Document images with source code
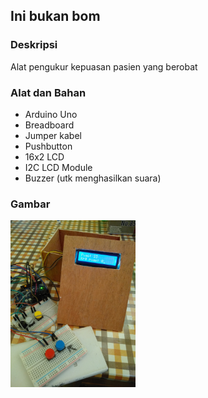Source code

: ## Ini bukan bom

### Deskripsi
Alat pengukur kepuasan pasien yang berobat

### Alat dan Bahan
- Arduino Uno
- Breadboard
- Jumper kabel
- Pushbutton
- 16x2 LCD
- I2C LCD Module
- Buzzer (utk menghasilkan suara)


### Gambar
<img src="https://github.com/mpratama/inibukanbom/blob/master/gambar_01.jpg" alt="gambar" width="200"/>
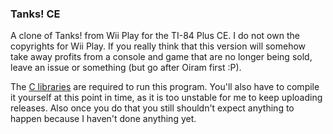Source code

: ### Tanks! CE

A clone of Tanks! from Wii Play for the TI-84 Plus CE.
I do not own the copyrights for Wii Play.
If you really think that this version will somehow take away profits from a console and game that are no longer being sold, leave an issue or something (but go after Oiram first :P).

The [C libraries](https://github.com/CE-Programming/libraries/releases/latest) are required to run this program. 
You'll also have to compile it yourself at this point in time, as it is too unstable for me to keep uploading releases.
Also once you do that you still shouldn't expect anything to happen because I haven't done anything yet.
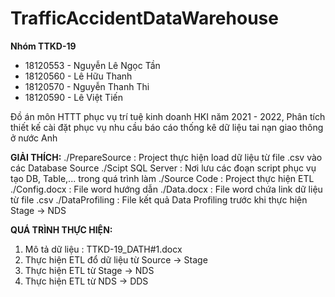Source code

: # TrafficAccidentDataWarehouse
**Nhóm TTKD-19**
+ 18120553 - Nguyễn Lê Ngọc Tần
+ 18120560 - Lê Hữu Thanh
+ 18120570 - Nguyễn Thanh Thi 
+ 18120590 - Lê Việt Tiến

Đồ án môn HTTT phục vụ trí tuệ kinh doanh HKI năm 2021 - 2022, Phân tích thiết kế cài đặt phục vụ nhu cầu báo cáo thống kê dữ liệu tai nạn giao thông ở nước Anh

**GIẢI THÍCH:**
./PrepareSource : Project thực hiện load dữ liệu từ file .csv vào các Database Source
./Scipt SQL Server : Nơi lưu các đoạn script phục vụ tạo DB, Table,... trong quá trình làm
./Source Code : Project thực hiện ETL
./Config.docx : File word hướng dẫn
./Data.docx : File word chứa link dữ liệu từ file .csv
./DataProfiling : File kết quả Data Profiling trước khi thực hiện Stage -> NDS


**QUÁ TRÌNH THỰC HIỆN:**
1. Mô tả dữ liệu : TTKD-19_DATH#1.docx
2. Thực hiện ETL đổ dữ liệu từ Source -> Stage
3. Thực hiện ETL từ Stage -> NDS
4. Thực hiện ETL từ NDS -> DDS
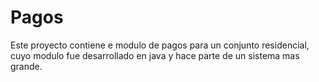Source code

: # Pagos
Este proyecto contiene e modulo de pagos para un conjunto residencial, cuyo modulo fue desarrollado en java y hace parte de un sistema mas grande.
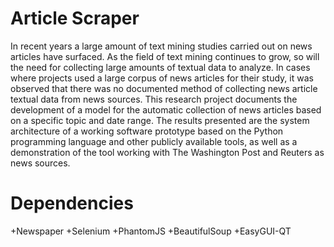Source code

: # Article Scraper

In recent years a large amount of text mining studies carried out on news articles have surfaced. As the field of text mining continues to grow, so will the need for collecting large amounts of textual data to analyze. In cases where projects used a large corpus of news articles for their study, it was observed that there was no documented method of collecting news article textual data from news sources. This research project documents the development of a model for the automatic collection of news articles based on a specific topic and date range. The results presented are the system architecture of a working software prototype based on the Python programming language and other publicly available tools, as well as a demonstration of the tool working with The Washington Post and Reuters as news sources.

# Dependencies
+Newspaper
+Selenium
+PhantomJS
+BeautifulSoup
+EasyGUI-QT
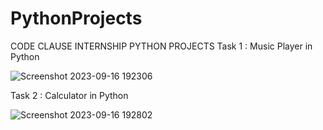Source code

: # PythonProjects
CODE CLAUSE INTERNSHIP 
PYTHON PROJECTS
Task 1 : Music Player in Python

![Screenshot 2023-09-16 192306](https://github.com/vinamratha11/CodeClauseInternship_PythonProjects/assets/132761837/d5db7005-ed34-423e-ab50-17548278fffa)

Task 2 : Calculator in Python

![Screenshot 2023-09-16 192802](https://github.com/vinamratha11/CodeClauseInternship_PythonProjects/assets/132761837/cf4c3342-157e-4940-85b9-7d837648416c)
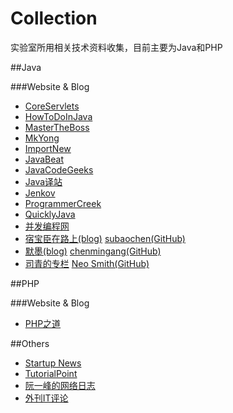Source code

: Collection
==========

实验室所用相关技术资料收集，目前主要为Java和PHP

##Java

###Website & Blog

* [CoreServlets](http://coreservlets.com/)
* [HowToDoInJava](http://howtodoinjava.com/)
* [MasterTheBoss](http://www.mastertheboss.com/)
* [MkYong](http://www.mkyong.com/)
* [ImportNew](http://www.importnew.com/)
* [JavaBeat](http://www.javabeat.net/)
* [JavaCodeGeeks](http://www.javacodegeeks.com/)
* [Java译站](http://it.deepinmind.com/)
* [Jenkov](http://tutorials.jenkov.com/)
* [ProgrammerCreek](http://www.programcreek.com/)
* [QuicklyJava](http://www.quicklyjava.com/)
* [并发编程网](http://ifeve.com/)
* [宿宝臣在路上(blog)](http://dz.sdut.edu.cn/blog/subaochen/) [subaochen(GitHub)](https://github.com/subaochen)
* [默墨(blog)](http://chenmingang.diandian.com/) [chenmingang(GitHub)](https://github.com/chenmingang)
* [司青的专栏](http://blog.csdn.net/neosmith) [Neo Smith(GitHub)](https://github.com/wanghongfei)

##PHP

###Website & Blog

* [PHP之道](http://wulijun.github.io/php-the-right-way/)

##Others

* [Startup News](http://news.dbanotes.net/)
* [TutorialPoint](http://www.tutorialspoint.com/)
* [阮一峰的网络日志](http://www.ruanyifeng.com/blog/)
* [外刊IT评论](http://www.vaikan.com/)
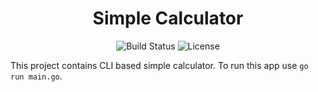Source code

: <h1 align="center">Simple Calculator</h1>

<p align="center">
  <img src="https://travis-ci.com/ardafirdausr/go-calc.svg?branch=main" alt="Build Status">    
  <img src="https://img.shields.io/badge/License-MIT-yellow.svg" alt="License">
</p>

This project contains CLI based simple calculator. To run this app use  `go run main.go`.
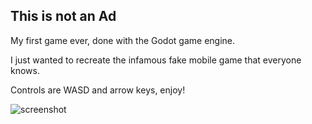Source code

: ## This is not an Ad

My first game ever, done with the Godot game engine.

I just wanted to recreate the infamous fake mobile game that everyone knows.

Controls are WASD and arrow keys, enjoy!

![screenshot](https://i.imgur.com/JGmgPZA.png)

• **Your instructions**
Report, for the data above, every line in which the string "TTKD" appears.

• **Result for this exercise**
**Nhóm TTKD-19**
1. Mô tả dữ liệu : TTKD-19_DATH#1.docx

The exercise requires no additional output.